[[ ENTRIES PROVIDED, beginning ]]

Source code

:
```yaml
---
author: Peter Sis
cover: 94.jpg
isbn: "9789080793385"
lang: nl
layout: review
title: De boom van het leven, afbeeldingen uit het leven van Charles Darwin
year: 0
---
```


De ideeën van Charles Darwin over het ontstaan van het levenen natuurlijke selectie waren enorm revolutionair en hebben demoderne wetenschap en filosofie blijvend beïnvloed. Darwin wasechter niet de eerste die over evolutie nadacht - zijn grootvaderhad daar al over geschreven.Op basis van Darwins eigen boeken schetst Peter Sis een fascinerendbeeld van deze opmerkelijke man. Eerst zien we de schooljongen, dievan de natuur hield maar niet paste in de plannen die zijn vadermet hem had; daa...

[[ ENTRIES PROVIDED, end ]]

Nothing but a number is expected: the tally of lines in the records that include the word "Darwin".

ANSWER AREA –
2